L'opérateur intègre le management des SIISN au système de management prévu à l'article 19 en définissant notamment les procédures relatives :
- à l'homologation de sécurité des SIISN ;
- au maintien en conditions de sécurité des ressources des SIISN comprenant notamment la veille sur des incidents, des vulnérabilités ou des menaces diffusés par l'Agence nationale de la sécurité des systèmes d'information ;
- aux contrôles internes des SIISN en précisant et justifiant, au travers d'une planification, la périodicité des contrôles mis en œuvre. Ces contrôles permettent de garantir l'application des dispositions de protection relatives aux SIISN. Ils prennent en compte la vérification régulière des configurations et des paramétrages de ces systèmes ;
- aux audits des SIISN par rapport aux menaces auxquels ils sont exposés, selon une planification adaptée et justifiée. Ces audits comprennent des audits d'architecture, de configuration, de code source, organisationnels et physiques et des tests d'intrusion et de performances ;
- aux exercices qui visent à entrainer le personnel, notamment celui en charge de la sécurité des SIISN, à se confronter à un acte de malveillance informatique, ainsi qu'à s'assurer de l'efficacité des dispositions organisationnelles, humaines et techniques relatives à la sécurité des SIISN mises en œuvre en application du présent arrêté au regard d'un acte de malveillance. Ces exercices sont réalisés de façon régulière et au moins une fois par an et par installation ;
- à la gestion de crise informatique ainsi que la continuité et la reprise d'activité issues d'une telle crise.

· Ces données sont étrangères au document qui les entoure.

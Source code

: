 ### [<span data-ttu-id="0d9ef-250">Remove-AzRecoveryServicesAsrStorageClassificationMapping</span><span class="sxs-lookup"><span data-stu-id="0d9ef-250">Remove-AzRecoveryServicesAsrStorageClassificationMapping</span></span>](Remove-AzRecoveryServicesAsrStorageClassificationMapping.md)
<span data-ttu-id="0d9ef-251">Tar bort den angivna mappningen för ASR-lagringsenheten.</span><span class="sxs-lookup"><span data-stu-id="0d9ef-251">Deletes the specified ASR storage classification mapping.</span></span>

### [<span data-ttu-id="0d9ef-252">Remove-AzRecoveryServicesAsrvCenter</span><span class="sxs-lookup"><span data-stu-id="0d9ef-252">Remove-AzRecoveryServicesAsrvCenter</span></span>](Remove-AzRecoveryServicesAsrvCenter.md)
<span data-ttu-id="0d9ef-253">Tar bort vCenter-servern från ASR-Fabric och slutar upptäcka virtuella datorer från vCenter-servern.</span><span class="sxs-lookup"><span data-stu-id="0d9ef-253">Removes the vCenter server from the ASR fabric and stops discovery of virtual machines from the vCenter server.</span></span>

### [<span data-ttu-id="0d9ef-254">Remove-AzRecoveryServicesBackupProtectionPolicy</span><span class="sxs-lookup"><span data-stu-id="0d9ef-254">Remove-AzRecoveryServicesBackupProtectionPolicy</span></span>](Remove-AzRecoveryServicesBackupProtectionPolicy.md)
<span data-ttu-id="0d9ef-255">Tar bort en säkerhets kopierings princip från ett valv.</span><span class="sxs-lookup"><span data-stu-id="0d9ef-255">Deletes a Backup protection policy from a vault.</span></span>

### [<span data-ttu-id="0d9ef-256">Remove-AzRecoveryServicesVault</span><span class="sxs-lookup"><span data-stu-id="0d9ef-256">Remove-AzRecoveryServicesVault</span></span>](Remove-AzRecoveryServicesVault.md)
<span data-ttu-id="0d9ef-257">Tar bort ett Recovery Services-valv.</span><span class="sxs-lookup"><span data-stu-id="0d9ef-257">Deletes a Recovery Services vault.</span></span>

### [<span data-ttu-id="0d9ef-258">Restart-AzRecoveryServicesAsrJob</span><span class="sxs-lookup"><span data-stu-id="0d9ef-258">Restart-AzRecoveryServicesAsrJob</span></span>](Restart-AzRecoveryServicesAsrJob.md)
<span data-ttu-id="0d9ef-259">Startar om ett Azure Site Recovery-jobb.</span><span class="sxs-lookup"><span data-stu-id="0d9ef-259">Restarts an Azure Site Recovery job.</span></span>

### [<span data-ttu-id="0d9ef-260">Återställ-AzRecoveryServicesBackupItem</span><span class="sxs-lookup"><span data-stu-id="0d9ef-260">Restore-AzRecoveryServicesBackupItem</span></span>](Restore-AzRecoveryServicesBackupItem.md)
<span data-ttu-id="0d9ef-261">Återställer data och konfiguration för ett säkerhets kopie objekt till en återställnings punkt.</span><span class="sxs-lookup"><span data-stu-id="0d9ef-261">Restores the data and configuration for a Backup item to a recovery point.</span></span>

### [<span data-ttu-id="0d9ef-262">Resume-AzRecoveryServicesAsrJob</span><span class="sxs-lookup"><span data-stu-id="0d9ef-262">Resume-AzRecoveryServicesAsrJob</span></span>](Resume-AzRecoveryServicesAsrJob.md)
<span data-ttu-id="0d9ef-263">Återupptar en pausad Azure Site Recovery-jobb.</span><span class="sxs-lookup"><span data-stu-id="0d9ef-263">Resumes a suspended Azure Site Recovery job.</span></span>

En complément, il élabore, met à jour et met en œuvre une politique de sécurité des systèmes d'information qui prend en compte les SIISN. En particulier, cette politique :
- précise les objectifs et les orientations stratégiques en matière de sécurité des SIISN en prenant en compte que celle-ci peut également dépendre de la sécurité de systèmes d'information qui ne sont pas des SIISN ;
- décrit l'organisation de la gouvernance de la sécurité des systèmes d'information et notamment les rôles et les responsabilités du personnel interne, des entités nucléaires hébergées et des intervenants extérieurs à l'égard de la sécurité des SIISN. Cette organisation permet notamment de garantir l'indépendance des personnes en charge de l'audit des SIISN vis-à-vis des entités en charge de la conception, de la mise en œuvre, de l'exploitation ou de la gestion de ces systèmes d'information ;
- décrit l'ensemble des dispositions et moyens organisationnels, techniques et humains mis en œuvre par l'opérateur afin d'assurer la protection des SIISN notamment contre toute menace interne ou externe ;
- identifie les procédures nécessaires à l'application du présent chapitre.
Cette politique et, le cas échéant, ses documents d'application sont approuvés formellement par la direction de l'opérateur. L'opérateur s'assure de l'application de cette politique et de ses documents d'application, ainsi que des mesures qu'ils définissent.
Cette politique est revue régulièrement et au moins tous les cinq ans en prenant en compte les résultats des contrôles, des audits et des exercices ainsi que l'analyse des non-conformités, des faits suspects et des événements significatifs pour la sécurité nucléaire relatifs aux SIISN.